# TASK DETAILS
Copy every line of the records below that holds the word "example".

# DATA FOR THE TASK
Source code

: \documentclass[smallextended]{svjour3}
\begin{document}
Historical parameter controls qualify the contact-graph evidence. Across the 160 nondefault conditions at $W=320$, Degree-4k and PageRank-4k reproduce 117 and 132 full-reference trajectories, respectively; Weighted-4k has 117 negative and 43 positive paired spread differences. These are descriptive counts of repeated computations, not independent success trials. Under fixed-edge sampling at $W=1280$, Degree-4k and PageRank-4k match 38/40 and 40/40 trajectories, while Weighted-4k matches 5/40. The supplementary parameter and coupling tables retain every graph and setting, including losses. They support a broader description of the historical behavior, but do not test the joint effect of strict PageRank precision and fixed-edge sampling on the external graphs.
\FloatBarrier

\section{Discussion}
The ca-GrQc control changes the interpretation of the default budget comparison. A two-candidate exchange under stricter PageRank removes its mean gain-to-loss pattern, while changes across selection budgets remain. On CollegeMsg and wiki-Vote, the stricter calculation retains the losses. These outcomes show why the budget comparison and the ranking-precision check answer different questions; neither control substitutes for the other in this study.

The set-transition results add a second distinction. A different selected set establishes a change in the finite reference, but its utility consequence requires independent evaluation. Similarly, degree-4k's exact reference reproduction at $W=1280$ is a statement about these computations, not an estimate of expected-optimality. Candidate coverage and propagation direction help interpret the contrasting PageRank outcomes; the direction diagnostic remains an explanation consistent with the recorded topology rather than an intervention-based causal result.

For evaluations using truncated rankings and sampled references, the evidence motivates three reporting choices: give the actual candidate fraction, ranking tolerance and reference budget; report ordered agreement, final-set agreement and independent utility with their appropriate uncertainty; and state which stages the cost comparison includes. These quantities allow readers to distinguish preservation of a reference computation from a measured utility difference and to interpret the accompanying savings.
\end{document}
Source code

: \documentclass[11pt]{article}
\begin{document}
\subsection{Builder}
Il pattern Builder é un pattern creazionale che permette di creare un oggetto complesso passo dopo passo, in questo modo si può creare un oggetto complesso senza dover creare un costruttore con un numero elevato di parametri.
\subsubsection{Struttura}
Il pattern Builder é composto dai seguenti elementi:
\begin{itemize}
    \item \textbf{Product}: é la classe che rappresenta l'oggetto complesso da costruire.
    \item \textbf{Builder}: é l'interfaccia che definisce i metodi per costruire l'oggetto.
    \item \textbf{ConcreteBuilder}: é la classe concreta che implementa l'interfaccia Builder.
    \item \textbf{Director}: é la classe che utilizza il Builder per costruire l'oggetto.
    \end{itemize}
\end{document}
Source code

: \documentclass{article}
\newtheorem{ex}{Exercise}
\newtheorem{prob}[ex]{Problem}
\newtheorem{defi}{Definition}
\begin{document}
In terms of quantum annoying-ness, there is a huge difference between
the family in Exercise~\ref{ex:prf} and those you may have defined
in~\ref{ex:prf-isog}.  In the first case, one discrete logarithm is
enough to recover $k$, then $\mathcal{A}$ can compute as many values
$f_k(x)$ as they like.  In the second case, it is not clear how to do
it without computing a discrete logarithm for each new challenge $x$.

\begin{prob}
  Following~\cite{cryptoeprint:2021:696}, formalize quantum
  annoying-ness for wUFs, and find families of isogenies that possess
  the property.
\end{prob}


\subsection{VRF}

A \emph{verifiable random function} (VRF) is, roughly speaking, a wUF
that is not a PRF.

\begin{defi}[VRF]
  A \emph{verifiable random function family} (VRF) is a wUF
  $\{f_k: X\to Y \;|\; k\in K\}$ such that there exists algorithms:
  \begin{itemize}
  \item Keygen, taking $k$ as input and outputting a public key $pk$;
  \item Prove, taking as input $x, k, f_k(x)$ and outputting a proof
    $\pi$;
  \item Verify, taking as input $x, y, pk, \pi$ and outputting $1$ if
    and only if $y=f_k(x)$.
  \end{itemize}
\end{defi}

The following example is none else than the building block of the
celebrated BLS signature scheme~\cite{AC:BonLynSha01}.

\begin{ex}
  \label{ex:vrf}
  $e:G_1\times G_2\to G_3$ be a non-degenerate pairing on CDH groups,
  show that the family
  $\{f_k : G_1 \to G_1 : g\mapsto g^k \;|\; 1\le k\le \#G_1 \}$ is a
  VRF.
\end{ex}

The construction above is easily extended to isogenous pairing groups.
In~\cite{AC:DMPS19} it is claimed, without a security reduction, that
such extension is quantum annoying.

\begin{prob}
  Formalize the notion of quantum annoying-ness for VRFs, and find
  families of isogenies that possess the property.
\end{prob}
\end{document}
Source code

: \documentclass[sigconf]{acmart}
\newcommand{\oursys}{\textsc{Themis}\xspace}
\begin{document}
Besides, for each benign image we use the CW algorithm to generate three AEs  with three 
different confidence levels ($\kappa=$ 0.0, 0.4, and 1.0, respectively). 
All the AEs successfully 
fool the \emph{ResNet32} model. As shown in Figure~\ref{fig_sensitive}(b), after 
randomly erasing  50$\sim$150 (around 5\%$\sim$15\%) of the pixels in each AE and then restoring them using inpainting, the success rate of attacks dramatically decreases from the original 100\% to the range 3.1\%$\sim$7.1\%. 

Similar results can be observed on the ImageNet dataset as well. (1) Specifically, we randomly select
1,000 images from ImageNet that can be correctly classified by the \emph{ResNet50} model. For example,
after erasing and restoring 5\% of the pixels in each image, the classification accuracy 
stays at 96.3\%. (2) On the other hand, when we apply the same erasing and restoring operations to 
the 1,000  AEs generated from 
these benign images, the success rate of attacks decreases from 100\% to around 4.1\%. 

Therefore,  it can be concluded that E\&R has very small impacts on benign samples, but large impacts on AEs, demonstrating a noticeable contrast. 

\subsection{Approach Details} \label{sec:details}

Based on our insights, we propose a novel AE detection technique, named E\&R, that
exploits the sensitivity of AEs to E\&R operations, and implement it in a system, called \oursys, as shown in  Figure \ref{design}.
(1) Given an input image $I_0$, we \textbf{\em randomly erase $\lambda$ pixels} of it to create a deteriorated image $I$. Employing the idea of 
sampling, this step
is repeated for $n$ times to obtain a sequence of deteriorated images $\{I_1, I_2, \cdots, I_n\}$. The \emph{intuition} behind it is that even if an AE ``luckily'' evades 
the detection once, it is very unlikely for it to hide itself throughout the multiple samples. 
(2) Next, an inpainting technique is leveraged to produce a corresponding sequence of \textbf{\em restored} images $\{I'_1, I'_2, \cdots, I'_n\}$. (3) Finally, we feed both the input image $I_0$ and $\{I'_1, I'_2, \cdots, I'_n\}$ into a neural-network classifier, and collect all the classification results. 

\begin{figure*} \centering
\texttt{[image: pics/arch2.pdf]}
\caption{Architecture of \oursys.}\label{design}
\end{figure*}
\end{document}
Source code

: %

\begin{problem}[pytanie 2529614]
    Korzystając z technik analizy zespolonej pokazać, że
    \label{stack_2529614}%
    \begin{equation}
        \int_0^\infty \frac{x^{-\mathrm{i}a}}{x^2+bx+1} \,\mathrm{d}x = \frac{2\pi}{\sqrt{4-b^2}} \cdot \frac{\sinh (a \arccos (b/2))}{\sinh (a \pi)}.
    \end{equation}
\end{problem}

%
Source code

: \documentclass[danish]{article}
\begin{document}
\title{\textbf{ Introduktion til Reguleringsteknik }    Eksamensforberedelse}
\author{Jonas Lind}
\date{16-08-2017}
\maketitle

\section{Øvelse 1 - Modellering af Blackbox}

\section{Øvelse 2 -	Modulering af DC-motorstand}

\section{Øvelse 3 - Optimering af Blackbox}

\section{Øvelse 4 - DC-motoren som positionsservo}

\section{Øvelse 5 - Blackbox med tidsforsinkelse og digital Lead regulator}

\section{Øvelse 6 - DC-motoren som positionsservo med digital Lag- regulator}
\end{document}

# THE COMPLETED TASK
The following example is none else than the building block of the
1,000 images from ImageNet that can be correctly classified by the \emph{ResNet50} model. For example,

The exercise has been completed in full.